TASK TO COMPLETE | Repeat the lines from the line with "स्फीतो जनपदोऽभवत् ॥" to the line with "महता वृतः ॥" in the listing below, keeping both end lines and adding nothing.

• • • • •

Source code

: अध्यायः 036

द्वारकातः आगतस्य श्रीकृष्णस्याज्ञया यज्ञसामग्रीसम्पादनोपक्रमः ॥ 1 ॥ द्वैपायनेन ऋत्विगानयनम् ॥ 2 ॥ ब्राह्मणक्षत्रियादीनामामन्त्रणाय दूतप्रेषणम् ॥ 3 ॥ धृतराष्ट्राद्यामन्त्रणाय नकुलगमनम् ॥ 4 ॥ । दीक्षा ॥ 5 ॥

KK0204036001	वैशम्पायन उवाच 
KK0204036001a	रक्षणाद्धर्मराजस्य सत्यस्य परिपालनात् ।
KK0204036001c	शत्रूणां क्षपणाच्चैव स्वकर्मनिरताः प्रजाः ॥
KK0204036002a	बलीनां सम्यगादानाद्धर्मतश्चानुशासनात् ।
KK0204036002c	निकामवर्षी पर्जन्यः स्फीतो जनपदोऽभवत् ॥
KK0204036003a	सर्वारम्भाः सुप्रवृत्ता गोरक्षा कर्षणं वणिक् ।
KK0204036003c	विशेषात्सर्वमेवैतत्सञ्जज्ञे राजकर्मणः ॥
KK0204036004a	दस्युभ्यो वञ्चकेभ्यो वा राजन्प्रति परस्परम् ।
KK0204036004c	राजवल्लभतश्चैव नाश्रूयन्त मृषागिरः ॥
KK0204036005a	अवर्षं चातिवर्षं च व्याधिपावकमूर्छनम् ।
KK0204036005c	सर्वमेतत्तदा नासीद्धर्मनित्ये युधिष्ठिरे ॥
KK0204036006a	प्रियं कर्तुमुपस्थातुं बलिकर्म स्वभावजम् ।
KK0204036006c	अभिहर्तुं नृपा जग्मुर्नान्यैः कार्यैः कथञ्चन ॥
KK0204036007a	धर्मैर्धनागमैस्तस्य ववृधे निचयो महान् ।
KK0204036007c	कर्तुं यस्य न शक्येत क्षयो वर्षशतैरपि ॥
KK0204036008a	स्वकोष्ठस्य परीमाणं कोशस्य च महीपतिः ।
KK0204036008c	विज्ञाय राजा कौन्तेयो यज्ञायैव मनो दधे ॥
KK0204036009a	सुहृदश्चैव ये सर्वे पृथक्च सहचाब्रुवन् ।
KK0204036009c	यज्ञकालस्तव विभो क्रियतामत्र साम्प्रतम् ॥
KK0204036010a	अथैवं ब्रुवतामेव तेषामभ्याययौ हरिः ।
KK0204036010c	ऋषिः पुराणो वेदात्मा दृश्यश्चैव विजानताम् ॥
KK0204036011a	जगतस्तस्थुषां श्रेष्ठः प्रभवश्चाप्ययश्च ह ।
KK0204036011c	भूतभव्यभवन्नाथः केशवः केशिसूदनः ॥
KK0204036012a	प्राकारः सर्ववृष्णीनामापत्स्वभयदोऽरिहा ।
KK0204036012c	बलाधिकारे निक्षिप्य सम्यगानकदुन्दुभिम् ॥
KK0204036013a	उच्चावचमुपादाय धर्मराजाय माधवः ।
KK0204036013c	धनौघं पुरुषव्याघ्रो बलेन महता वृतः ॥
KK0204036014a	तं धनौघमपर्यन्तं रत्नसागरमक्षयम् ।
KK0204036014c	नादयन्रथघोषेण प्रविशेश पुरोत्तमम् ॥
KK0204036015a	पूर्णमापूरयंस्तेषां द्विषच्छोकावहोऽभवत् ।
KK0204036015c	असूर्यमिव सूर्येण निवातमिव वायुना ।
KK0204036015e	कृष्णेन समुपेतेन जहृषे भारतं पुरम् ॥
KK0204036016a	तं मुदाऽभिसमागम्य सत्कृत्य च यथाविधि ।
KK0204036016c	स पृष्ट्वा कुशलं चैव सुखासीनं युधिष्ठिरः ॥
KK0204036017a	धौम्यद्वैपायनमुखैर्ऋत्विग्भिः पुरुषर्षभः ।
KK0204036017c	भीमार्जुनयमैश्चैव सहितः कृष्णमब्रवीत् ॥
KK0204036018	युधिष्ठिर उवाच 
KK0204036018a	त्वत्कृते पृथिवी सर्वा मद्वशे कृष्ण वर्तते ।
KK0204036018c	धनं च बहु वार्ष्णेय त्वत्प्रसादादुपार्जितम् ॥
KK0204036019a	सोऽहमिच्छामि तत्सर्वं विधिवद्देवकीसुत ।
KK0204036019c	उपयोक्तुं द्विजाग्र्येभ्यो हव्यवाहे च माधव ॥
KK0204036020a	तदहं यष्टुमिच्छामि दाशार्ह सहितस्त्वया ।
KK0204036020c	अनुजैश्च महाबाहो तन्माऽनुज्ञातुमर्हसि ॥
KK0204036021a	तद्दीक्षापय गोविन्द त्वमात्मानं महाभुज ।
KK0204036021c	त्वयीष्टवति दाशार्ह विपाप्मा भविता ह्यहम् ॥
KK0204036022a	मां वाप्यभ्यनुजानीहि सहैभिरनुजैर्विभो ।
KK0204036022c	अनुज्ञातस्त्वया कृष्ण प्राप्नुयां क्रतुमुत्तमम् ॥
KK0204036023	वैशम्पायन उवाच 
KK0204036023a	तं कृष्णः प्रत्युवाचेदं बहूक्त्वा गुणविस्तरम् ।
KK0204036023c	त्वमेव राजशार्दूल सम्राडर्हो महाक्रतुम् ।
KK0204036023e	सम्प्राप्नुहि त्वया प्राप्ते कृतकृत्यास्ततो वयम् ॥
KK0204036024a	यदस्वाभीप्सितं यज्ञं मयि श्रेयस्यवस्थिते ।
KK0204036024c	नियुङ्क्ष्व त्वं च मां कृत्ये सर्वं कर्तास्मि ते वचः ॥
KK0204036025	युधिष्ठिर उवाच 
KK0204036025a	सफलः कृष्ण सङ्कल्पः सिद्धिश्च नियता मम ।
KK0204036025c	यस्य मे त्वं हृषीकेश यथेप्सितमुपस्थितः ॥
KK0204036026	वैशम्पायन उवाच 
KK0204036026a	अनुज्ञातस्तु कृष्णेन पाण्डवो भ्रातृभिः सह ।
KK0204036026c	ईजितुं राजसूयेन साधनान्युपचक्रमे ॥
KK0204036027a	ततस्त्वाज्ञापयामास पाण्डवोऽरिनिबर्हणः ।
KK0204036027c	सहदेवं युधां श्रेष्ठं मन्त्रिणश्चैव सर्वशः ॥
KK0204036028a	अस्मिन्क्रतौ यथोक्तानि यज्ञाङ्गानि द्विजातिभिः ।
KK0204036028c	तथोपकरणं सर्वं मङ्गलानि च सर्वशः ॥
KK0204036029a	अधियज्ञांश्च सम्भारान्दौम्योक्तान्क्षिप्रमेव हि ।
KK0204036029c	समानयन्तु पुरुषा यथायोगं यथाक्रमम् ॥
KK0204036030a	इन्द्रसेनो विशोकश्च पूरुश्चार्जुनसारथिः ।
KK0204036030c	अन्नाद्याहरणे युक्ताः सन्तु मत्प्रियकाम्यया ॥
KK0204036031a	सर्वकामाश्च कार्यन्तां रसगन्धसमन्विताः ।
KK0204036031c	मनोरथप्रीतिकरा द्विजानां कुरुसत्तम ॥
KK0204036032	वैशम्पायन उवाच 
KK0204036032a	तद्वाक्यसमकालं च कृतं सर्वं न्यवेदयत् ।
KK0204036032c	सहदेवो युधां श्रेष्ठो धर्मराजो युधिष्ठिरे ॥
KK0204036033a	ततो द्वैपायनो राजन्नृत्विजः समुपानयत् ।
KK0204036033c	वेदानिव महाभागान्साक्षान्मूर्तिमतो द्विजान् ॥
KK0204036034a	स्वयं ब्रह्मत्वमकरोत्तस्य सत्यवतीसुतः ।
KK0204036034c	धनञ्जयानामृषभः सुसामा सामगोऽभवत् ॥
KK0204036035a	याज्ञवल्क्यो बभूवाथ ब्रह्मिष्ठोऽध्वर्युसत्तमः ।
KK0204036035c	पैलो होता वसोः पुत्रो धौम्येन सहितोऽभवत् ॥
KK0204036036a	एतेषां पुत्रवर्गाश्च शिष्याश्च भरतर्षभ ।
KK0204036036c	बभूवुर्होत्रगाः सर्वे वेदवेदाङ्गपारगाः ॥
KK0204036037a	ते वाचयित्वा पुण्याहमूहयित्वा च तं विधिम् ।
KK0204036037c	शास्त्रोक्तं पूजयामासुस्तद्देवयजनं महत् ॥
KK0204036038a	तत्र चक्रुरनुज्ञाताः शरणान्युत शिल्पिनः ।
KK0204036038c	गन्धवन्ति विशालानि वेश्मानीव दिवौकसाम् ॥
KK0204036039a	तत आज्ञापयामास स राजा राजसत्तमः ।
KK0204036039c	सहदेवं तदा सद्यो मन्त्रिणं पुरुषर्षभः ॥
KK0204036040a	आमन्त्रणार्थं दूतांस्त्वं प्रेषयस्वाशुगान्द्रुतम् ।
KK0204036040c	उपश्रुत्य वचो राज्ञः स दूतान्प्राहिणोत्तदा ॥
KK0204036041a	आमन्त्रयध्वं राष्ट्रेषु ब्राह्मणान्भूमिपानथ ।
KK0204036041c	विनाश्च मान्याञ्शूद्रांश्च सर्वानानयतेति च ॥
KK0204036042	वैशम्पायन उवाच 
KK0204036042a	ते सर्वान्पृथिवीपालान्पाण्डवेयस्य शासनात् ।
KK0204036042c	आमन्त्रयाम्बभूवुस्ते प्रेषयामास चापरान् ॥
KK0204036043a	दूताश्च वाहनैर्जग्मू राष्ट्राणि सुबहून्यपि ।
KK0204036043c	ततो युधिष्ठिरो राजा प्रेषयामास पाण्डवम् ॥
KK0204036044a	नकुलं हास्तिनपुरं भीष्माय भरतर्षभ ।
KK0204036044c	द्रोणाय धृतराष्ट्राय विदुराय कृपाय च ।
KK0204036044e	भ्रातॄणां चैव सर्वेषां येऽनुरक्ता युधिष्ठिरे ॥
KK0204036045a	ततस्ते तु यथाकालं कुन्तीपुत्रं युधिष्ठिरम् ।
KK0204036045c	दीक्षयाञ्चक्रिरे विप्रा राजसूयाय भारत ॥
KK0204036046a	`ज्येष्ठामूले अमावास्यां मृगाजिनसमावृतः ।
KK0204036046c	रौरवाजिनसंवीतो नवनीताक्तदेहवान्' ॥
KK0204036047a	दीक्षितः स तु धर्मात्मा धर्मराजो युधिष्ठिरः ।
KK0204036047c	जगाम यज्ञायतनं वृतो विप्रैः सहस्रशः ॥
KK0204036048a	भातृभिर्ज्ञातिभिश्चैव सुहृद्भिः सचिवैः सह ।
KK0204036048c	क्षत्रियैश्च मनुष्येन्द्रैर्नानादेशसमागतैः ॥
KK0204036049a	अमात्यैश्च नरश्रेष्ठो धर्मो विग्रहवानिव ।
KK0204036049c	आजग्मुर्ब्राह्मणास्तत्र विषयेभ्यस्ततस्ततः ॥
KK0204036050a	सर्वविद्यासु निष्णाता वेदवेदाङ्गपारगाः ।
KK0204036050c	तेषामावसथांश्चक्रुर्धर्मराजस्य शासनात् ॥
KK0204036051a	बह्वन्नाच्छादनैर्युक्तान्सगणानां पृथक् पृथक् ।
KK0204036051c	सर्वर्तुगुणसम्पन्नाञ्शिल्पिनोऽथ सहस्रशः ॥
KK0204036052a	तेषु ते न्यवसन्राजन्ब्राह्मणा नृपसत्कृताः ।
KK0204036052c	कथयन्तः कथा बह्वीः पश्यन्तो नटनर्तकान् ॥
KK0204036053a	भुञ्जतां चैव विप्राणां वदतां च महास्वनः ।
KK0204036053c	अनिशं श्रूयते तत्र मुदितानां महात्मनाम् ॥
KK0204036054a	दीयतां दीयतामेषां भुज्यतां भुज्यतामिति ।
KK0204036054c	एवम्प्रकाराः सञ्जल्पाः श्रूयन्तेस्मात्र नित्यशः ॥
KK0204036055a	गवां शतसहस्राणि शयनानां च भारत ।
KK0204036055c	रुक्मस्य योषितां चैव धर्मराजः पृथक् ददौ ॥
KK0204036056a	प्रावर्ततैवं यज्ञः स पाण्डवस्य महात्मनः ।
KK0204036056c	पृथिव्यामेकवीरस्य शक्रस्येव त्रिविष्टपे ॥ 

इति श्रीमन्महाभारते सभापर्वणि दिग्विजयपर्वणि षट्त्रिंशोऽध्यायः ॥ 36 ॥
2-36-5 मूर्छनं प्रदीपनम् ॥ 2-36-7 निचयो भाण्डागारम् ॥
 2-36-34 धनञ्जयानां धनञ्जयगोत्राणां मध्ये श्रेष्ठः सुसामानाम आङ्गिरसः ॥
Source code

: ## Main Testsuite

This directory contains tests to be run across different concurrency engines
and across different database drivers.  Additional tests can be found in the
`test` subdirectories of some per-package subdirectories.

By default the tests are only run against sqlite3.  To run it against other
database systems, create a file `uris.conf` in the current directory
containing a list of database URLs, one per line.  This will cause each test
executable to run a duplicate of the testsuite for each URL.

• • • • •

ANSWER SECTION |
KK0204036002c	निकामवर्षी पर्जन्यः स्फीतो जनपदोऽभवत् ॥
KK0204036003a	सर्वारम्भाः सुप्रवृत्ता गोरक्षा कर्षणं वणिक् ।
KK0204036003c	विशेषात्सर्वमेवैतत्सञ्जज्ञे राजकर्मणः ॥
KK0204036004a	दस्युभ्यो वञ्चकेभ्यो वा राजन्प्रति परस्परम् ।
KK0204036004c	राजवल्लभतश्चैव नाश्रूयन्त मृषागिरः ॥
KK0204036005a	अवर्षं चातिवर्षं च व्याधिपावकमूर्छनम् ।
KK0204036005c	सर्वमेतत्तदा नासीद्धर्मनित्ये युधिष्ठिरे ॥
KK0204036006a	प्रियं कर्तुमुपस्थातुं बलिकर्म स्वभावजम् ।
KK0204036006c	अभिहर्तुं नृपा जग्मुर्नान्यैः कार्यैः कथञ्चन ॥
KK0204036007a	धर्मैर्धनागमैस्तस्य ववृधे निचयो महान् ।
KK0204036007c	कर्तुं यस्य न शक्येत क्षयो वर्षशतैरपि ॥
KK0204036008a	स्वकोष्ठस्य परीमाणं कोशस्य च महीपतिः ।
KK0204036008c	विज्ञाय राजा कौन्तेयो यज्ञायैव मनो दधे ॥
KK0204036009a	सुहृदश्चैव ये सर्वे पृथक्च सहचाब्रुवन् ।
KK0204036009c	यज्ञकालस्तव विभो क्रियतामत्र साम्प्रतम् ॥
KK0204036010a	अथैवं ब्रुवतामेव तेषामभ्याययौ हरिः ।
KK0204036010c	ऋषिः पुराणो वेदात्मा दृश्यश्चैव विजानताम् ॥
KK0204036011a	जगतस्तस्थुषां श्रेष्ठः प्रभवश्चाप्ययश्च ह ।
KK0204036011c	भूतभव्यभवन्नाथः केशवः केशिसूदनः ॥
KK0204036012a	प्राकारः सर्ववृष्णीनामापत्स्वभयदोऽरिहा ।
KK0204036012c	बलाधिकारे निक्षिप्य सम्यगानकदुन्दुभिम् ॥
KK0204036013a	उच्चावचमुपादाय धर्मराजाय माधवः ।
KK0204036013c	धनौघं पुरुषव्याघ्रो बलेन महता वृतः ॥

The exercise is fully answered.